Unlike process mining, task mining has no need for costly and time-consuming integration so it can be rapidly up and running. It provides granular actionable insights on tasks within days of deployment, which also allows businesses to cut operating expenditures as a result.
Task Mining Benefits
Contact centers across a range of vertical markets are already reaping the benefits of deploying task mining software.
The data it processes can identify activities based on repetitive patterns that can be eliminated, streamlined, or automated to make cost savings and increase efficiencies.
In addition, companies frequently implement changes that were not adopted by the teams because of a lack of communication or simply because they were not implemented according to the actual operational needs of employees.
Task mining can help by identifying these areas and allowing organizations to target training to educate staff better, or, if required, improve the tasks themselves.
Task mining can also help with agent training by identifying the parts of the knowledge base where new hires spent most time during inbounds calls.
And, by enabling coaching staff to understand which content was the most important, task mining can enable companies to adjust the onboarding training accordingly.
Furthermore, task mining can reduce the inaccuracies common when manually inputting data, allowing staff to work faster and smarter.
The benefits are shorter hold times for those waiting in queue, and supporting more customers or enabling them to self-serve, and speeding up email response times.

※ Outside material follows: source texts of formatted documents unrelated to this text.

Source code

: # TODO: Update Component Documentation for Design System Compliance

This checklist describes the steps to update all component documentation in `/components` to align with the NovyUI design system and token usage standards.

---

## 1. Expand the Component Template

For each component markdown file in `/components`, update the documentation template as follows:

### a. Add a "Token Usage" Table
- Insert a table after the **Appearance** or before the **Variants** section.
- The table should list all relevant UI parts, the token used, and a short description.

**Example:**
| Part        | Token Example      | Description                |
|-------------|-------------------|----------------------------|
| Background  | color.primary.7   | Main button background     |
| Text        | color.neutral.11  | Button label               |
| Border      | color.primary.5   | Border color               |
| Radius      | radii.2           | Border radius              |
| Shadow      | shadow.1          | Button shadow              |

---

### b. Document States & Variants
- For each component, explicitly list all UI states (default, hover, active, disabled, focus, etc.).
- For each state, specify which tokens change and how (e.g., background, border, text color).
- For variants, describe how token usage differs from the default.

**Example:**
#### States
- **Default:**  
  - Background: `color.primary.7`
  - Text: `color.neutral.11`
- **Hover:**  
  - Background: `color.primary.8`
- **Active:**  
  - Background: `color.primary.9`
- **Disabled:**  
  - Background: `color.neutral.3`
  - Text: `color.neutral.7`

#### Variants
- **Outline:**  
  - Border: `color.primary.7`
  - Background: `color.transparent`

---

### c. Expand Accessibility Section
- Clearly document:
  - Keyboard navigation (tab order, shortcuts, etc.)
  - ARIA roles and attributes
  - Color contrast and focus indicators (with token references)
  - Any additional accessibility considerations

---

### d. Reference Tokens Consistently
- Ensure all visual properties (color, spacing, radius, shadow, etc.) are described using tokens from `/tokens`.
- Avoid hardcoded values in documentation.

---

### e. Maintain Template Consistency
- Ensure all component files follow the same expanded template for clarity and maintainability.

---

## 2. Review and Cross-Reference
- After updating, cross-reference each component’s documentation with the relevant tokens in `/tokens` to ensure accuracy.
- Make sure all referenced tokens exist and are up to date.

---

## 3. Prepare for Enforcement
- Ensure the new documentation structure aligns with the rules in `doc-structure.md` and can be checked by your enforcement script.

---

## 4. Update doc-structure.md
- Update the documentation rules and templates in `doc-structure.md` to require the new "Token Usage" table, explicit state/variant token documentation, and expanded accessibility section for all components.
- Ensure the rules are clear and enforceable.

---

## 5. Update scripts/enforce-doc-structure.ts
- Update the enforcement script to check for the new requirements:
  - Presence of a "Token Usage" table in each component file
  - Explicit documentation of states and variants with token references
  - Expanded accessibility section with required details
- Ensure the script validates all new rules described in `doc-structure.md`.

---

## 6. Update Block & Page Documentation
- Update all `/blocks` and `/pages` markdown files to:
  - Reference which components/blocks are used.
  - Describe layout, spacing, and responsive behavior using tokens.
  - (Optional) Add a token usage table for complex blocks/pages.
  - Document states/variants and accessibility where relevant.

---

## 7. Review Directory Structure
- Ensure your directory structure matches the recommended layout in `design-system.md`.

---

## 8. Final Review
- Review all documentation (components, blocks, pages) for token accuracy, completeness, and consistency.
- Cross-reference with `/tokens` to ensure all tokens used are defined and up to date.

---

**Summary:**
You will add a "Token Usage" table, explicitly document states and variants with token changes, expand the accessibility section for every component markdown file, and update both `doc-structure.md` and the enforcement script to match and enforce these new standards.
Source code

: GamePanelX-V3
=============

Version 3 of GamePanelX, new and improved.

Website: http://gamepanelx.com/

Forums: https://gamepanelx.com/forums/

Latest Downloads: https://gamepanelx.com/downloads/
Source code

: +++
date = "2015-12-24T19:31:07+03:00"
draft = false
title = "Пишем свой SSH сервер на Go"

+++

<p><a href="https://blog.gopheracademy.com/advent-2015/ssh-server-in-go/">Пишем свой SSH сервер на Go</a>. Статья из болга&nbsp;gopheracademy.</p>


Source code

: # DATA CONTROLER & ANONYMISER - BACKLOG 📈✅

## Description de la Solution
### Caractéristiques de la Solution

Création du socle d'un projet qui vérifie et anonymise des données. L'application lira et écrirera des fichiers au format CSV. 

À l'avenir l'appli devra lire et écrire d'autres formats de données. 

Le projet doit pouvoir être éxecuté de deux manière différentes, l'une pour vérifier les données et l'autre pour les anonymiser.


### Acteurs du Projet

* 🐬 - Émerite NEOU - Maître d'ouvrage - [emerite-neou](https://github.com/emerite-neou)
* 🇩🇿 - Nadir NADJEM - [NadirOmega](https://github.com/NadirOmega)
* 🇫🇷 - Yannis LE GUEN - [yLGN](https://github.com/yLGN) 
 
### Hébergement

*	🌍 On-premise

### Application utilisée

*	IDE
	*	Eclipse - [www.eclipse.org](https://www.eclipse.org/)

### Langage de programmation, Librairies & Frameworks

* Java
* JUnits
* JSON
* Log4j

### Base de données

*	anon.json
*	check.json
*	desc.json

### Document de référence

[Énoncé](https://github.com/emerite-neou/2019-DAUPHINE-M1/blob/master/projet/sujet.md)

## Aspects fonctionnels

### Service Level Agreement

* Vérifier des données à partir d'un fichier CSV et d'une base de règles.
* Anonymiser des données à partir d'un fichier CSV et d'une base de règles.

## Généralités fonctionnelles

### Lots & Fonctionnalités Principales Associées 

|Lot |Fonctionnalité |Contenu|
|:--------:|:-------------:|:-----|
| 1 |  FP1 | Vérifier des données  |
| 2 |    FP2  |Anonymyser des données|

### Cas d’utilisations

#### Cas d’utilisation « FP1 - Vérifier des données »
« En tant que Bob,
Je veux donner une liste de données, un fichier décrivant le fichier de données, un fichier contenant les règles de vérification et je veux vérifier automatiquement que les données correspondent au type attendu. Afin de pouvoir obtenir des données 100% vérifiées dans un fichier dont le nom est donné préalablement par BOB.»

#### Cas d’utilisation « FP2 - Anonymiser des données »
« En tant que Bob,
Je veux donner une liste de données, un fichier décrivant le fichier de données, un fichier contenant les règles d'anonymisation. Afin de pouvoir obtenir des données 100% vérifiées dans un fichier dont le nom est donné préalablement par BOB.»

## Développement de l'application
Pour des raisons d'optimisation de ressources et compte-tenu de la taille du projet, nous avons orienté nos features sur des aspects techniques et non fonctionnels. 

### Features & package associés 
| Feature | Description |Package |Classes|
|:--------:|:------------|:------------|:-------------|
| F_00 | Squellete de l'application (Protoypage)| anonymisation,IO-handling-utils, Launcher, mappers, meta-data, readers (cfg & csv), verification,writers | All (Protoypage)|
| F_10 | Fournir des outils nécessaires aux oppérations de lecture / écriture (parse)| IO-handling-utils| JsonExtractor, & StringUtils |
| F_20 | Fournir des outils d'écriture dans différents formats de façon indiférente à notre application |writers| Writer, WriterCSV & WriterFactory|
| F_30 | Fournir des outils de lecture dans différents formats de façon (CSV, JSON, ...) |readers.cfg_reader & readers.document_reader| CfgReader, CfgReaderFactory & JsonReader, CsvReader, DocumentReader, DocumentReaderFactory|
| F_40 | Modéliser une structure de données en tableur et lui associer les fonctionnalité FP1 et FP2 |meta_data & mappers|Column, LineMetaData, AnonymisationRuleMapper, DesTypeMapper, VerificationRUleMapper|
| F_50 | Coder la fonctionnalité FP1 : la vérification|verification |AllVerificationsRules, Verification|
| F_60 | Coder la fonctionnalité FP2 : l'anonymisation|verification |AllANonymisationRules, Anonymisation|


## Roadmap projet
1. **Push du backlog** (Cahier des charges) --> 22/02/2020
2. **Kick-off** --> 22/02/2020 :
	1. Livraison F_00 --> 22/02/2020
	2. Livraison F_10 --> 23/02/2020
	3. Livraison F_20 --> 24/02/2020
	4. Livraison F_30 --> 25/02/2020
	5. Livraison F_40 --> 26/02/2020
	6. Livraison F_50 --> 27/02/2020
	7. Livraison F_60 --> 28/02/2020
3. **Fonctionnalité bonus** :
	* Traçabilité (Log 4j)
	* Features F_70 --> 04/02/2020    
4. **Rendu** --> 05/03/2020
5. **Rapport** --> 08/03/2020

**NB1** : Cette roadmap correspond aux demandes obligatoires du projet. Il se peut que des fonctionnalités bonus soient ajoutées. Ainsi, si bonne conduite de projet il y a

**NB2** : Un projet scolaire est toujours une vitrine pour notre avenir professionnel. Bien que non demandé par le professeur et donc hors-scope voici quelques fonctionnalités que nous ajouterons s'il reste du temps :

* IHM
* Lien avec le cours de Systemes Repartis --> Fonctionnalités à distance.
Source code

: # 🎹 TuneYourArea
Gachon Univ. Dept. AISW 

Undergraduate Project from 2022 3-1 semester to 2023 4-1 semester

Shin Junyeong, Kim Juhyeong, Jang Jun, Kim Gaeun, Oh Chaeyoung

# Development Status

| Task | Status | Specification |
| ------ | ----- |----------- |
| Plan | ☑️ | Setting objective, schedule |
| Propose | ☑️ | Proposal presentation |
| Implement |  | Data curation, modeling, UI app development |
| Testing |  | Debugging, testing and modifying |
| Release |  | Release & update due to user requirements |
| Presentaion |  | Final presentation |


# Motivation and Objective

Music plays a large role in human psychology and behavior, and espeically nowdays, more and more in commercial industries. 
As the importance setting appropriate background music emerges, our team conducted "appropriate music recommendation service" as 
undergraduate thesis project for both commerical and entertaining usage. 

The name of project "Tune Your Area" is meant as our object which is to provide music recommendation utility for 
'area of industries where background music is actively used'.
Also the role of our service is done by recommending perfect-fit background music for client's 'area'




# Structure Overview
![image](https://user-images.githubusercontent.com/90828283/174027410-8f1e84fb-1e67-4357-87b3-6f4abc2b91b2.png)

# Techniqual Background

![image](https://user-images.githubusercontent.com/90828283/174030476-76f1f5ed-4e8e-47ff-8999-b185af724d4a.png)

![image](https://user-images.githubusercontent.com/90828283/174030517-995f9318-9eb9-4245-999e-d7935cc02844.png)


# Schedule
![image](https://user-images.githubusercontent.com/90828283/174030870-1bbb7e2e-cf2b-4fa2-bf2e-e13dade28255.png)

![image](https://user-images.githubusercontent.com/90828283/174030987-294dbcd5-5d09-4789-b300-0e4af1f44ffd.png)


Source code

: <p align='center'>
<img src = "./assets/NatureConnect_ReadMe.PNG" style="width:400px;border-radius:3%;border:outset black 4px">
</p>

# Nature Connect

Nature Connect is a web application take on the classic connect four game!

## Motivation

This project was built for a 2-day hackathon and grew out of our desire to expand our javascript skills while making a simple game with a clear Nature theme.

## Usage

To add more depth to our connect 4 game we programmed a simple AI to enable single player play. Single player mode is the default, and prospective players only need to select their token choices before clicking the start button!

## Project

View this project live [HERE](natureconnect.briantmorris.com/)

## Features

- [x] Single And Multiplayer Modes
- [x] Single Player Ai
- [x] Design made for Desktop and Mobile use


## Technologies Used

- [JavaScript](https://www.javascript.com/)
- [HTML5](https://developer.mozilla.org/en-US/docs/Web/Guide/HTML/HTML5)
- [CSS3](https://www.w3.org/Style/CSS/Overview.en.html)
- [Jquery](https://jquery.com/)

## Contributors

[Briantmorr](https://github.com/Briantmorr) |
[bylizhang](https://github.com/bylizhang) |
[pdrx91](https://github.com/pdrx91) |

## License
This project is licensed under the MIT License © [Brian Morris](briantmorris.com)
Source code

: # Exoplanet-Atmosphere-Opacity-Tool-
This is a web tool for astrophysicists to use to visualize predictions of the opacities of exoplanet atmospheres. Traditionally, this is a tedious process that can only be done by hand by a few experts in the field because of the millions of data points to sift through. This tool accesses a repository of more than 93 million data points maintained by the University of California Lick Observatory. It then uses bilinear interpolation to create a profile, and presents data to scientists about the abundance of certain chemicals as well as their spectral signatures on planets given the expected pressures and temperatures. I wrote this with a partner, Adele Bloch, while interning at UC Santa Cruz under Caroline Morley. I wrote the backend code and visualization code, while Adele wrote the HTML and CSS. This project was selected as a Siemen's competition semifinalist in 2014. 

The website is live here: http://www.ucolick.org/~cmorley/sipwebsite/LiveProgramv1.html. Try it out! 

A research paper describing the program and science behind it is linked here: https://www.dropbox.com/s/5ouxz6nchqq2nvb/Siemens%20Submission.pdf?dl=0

The return on investment from implementing task mining can be significant: in some cases, over 300% over a year while freeing nearly 10% of the workforce to provide a higher quality of service or to perform other tasks.
Implementation
While task mining is a great tool, we should be reminded that it is not a means to an end. It needs to be incorporated into an overarching strategy to prove useful.
Automating a faulty process may save time in the short term but is clearly not effective over the long term.
Although the task mining technology is focused on mapping the steps within a process and expediting them, businesses need to be certain that those steps lead to the required outcomes for the teams to truly benefit from the investment.
There are various options and approaches in deploying task mining, which differ from vendor to vendor. For this approach to be most effective, however, it is critical that it is deployed at scale; the greater the amount of data covered, across activities in a department, the more effective it is.
Task mining solutions that are deployed on-premise and handled locally within the existing IT infrastructure ensures data is retained and secured, rather than being sent externally to the organization: a critical issue in particular when handling sensitive customer data or in financial services industries.
All methods share in common the key areas to be captured, which include frequency of task, number of users, involved applications, and total time spent on an activity.
Conclusion
The challenges facing contact centers are universal, with the demand for services that has seen significant growth over the past few years, but also having finite resources with which to provide them.
Task mining alone is not the silver bullet. However, its role in helping to identify the areas for improvement is significant—giving actionable insights into how better training, improved processes, or indeed automation can help increase contact center capacity by using existing assets.
These insights are invaluable in identifying how existing systems can be better used to provide input for employee training. In fact we have seen positive feedback from employees, for whom task mining has significantly improved their experience of using existing tools.
As part of a larger strategy, it is possible to execute on these insights through better training, the increased use of chat or RPA bots, and improved software workflows and processes to significantly enhance the experience (like reducing frustrating waits) for customers and agents alike.